By GARY D. ROBERTSON, Associated Press
RALEIGH, N.C. (AP) — A federal appeals court sided again with North Carolina’s attorney general on Feb. 8, saying a 1931 libel law is most likely unconstitutional. Josh Stein has sought to block a fellow Democrat from using the law to prosecute him over a 2020 campaign commercial.
In a unanimous result, the three-judge panel of the 4th U.S. Circuit Court of Appeals in Richmond, Va., agreed with Stein and others associated with his political committee who have been seeking to stop a probe by Wake County District Attorney Lorrin Freeman’s office.
Stein announced in January that he’s running for governor in 2024.
The same appeals panel in August granted a temporary injunction sought by Stein’s campaign, which was worried a Wake grand jury could indict Stein and advisers through the state law that makes certain political speech a crime.
“Not only have plaintiffs shown a likelihood of success, ‘it is difficult to imagine them losing,'” U.S. Circuit Judge Toby Heytens wrote in Wednesday’s prevailing opinion.
The law makes it a misdemeanor for someone to help circulate “derogatory reports” about a candidate designed to harm their election chances while “knowing such report to be false or in reckless disregard of its truth or falsity.”
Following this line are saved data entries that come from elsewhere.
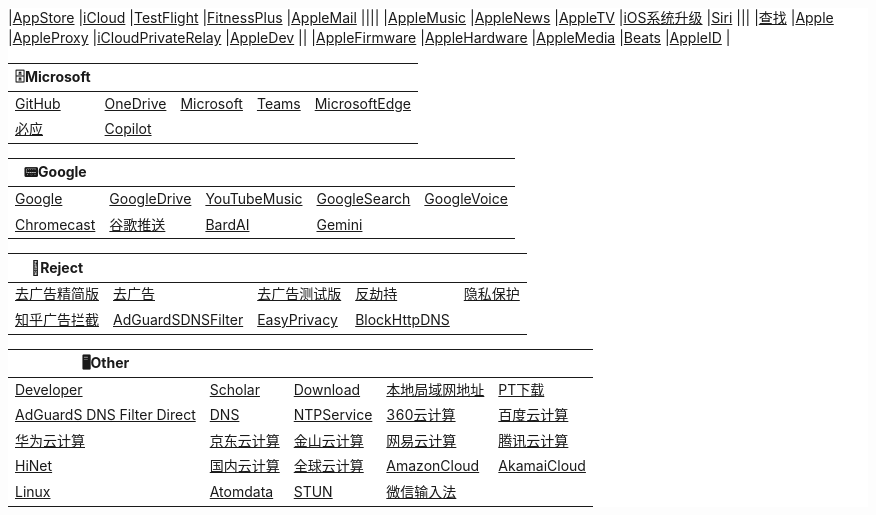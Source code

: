 |[AppStore](https://github.com/Auniquesir/Tool/tree/X/Rules/Stash/AppStore) |[iCloud](https://github.com/Auniquesir/Tool/tree/X/Rules/Stash/iCloud) |[TestFlight](https://github.com/Auniquesir/Tool/tree/X/Rules/Stash/TestFlight) |[FitnessPlus](https://github.com/Auniquesir/Tool/tree/X/Rules/Stash/FitnessPlus) |[AppleMail](https://github.com/Auniquesir/Tool/tree/X/Rules/Stash/AppleMail) ||||
|[AppleMusic](https://github.com/Auniquesir/Tool/tree/X/Rules/Stash/AppleMusic) |[AppleNews](https://github.com/Auniquesir/Tool/tree/X/Rules/Stash/AppleNews) |[AppleTV](https://github.com/Auniquesir/Tool/tree/X/Rules/Stash/AppleTV) |[iOS系统升级](https://github.com/Auniquesir/Tool/tree/X/Rules/Stash/SystemOTA) |[Siri](https://github.com/Auniquesir/Tool/tree/X/Rules/Stash/Siri) |||
|[查找](https://github.com/Auniquesir/Tool/tree/X/Rules/Stash/FindMy) |[Apple](https://github.com/Auniquesir/Tool/tree/X/Rules/Stash/Apple) |[AppleProxy](https://github.com/Auniquesir/Tool/tree/X/Rules/Stash/AppleProxy) |[iCloudPrivateRelay](https://github.com/Auniquesir/Tool/tree/X/Rules/Stash/iCloudPrivateRelay) |[AppleDev](https://github.com/Auniquesir/Tool/tree/X/Rules/Stash/AppleDev) ||
|[AppleFirmware](https://github.com/Auniquesir/Tool/tree/X/Rules/Stash/AppleFirmware) |[AppleHardware](https://github.com/Auniquesir/Tool/tree/X/Rules/Stash/AppleHardware) |[AppleMedia](https://github.com/Auniquesir/Tool/tree/X/Rules/Stash/AppleMedia) |[Beats](https://github.com/Auniquesir/Tool/tree/X/Rules/Stash/Beats) |[AppleID](https://github.com/Auniquesir/Tool/tree/X/Rules/Stash/AppleID) |


|🗄️Microsoft|  |  |  |  |
| ---- | ---- | ---- | ---- | ---- |
|[GitHub](https://github.com/Auniquesir/Tool/tree/X/Rules/Stash/GitHub) |[OneDrive](https://github.com/Auniquesir/Tool/tree/X/Rules/Stash/OneDrive) |[Microsoft](https://github.com/Auniquesir/Tool/tree/X/Rules/Stash/Microsoft) |[Teams](https://github.com/Auniquesir/Tool/tree/X/Rules/Stash/Teams) |[MicrosoftEdge](https://github.com/Auniquesir/Tool/tree/X/Rules/Stash/MicrosoftEdge) ||||
|[必应](https://github.com/Auniquesir/Tool/tree/X/Rules/Stash/Bing) |[Copilot](https://github.com/Auniquesir/Tool/tree/X/Rules/Stash/Copilot) |||


|📟Google|  |  |  |  |
| ---- | ---- | ---- | ---- | ---- |
|[Google](https://github.com/Auniquesir/Tool/tree/X/Rules/Stash/Google) |[GoogleDrive](https://github.com/Auniquesir/Tool/tree/X/Rules/Stash/GoogleDrive) |[YouTubeMusic](https://github.com/Auniquesir/Tool/tree/X/Rules/Stash/YouTubeMusic) |[GoogleSearch](https://github.com/Auniquesir/Tool/tree/X/Rules/Stash/GoogleSearch) |[GoogleVoice](https://github.com/Auniquesir/Tool/tree/X/Rules/Stash/GoogleVoice) ||||
|[Chromecast](https://github.com/Auniquesir/Tool/tree/X/Rules/Stash/Chromecast) |[谷歌推送](https://github.com/Auniquesir/Tool/tree/X/Rules/Stash/GoogleFCM) |[BardAI](https://github.com/Auniquesir/Tool/tree/X/Rules/Stash/BardAI) |[Gemini](https://github.com/Auniquesir/Tool/tree/X/Rules/Stash/Gemini) |||


|🚫Reject|  |  |  |  |
| ---- | ---- | ---- | ---- | ---- |
|[去广告精简版](https://github.com/Auniquesir/Tool/tree/X/Rules/Stash/AdvertisingLite) |[去广告](https://github.com/Auniquesir/Tool/tree/X/Rules/Stash/Advertising) |[去广告测试版](https://github.com/Auniquesir/Tool/tree/X/Rules/Stash/AdvertisingTest) |[反劫持](https://github.com/Auniquesir/Tool/tree/X/Rules/Stash/Hijacking) |[隐私保护](https://github.com/Auniquesir/Tool/tree/X/Rules/Stash/Privacy) ||||
|[知乎广告拦截](https://github.com/Auniquesir/Tool/tree/X/Rules/Stash/ZhihuAds) |[AdGuardSDNSFilter](https://github.com/Auniquesir/Tool/tree/X/Rules/Stash/AdGuardSDNSFilter) |[EasyPrivacy](https://github.com/Auniquesir/Tool/tree/X/Rules/Stash/EasyPrivacy) |[BlockHttpDNS](https://github.com/Auniquesir/Tool/tree/X/Rules/Stash/BlockHttpDNS) |||


|🖥️Other|  |  |  |  |
| ---- | ---- | ---- | ---- | ---- |
|[Developer](https://github.com/Auniquesir/Tool/tree/X/Rules/Stash/Developer) |[Scholar](https://github.com/Auniquesir/Tool/tree/X/Rules/Stash/Scholar) |[Download](https://github.com/Auniquesir/Tool/tree/X/Rules/Stash/Download) |[本地局域网地址](https://github.com/Auniquesir/Tool/tree/X/Rules/Stash/Lan) |[PT下载](https://github.com/Auniquesir/Tool/tree/X/Rules/Stash/PrivateTracker) ||||
|[AdGuardS DNS Filter Direct](https://github.com/Auniquesir/Tool/tree/X/Rules/Stash/AdGuardSDNSFilter/Direct) |[DNS](https://github.com/Auniquesir/Tool/tree/X/Rules/Stash/DNS) |[NTPService](https://github.com/Auniquesir/Tool/tree/X/Rules/Stash/NTPService) |[360云计算](https://github.com/Auniquesir/Tool/tree/X/Rules/Stash/Cloud/360Cloud) |[百度云计算](https://github.com/Auniquesir/Tool/tree/X/Rules/Stash/Cloud/BaiduCloud) |||
|[华为云计算](https://github.com/Auniquesir/Tool/tree/X/Rules/Stash/Cloud/HuaweiCloud) |[京东云计算](https://github.com/Auniquesir/Tool/tree/X/Rules/Stash/Cloud/JingDongCloud) |[金山云计算](https://github.com/Auniquesir/Tool/tree/X/Rules/Stash/Cloud/KingsoftCloud) |[网易云计算](https://github.com/Auniquesir/Tool/tree/X/Rules/Stash/Cloud/NeteaseCloud) |[腾讯云计算](https://github.com/Auniquesir/Tool/tree/X/Rules/Stash/Cloud/TencentCloud) ||
|[HiNet](https://github.com/Auniquesir/Tool/tree/X/Rules/Stash/Cloud/HiNet) |[国内云计算](https://github.com/Auniquesir/Tool/tree/X/Rules/Stash/Cloud/CloudCN) |[全球云计算](https://github.com/Auniquesir/Tool/tree/X/Rules/Stash/Cloud/CloudGlobal) |[AmazonCloud](https://github.com/Auniquesir/Tool/tree/X/Rules/Stash/Cloud/AmazonCloud) |[AkamaiCloud](https://github.com/Auniquesir/Tool/tree/X/Rules/Stash/Cloud/AkamaiCloud) |
|[Linux](https://github.com/Auniquesir/Tool/tree/X/Rules/Stash/Linux) |[Atomdata](https://github.com/Auniquesir/Tool/tree/X/Rules/Stash/Atomdata) |[STUN](https://github.com/Auniquesir/Tool/tree/X/Rules/Stash/STUN) |[微信输入法](https://github.com/Auniquesir/Tool/tree/X/Rules/Stash/WeType) |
Stein defended his 2020 commercial as a “corrective” to false accusations made by then-Republican AG challenger Jim O’Neill that Stein had failed to act on more than 15,000 untested rape kits since becoming attorney general in 2017. Stein’s ad accused O’Neill, the Forsyth County district attorney, of letting more than a thousand rape kits go untested.
O’Neill complained to the State Board of Elections at the time, citing the law. The case ultimately was sent to Freeman, who recused herself from the investigation, leaving it to a senior assistant prosecutor. Stein’s campaign sued in July after learning the DA’s office planned to soon send the case to grand jurors.
The Feb. 8 ruling vacates a decision by U.S. District Judge Catherine Eagles, who refused to order Freeman to stop using the law to prosecute anyone over the disputed commercial. She wrote Aug. 9 that the law appeared to meet the standard for exceptions to the First Amendment that allows the criminalization of “false defamatory speech about public officials made with actual malice.”
For now, the temporary injunction remains in place, and the lawsuit initially filed by Stein’s campaign seeking to have the law declared unenforceable continues.
Freeman wrote Wednesday afternoon in a text that the opinion was being reviewed and “anticipates making an announcement in the next 24 hours.” The opinion could weigh heavily on whether the DA’s office will stop seeking prosecutions. Or Freeman could ask the entire 4th Circuit to consider the case.
Heytens agreed with lawyers for Stein and others that Eagles erred when she decided “derogatory reports” only addressed false statements. Freeman’s attorney had said a fair reading of the law makes it clear that only false derogatory reports related to political speech are criminalized.
And since the law also criminalizes speech targeting political candidates when it’s intended to affect their chance to get elected, Heytens wrote, “speakers may lie with impunity about businesspeople, celebrities, purely private citizens or even government officials” as long as they are not running for office.
“That is textbook content discrimination,” he wrote.
Circuit Judge Albert Diaz joined Heytens in his written opinion, while in a separate opinion Circuit Judge Allison Rushing agreed that the plaintiffs would likely succeed on their First Amendment claim.
Stein attorney Press Millen said his clients are gratified that the 4th Circuit agreed that “North Carolina’s political libel statute violates core First Amendment principles.”
Freeman won reelection in November as the DA for North Carolina’s largest county. But she has taken heat from fellow Democrats. Gov. Roy Cooper, whom Stein succeeded as AG in 2017, called the potential prosecution “an unprecedented repression of free speech.”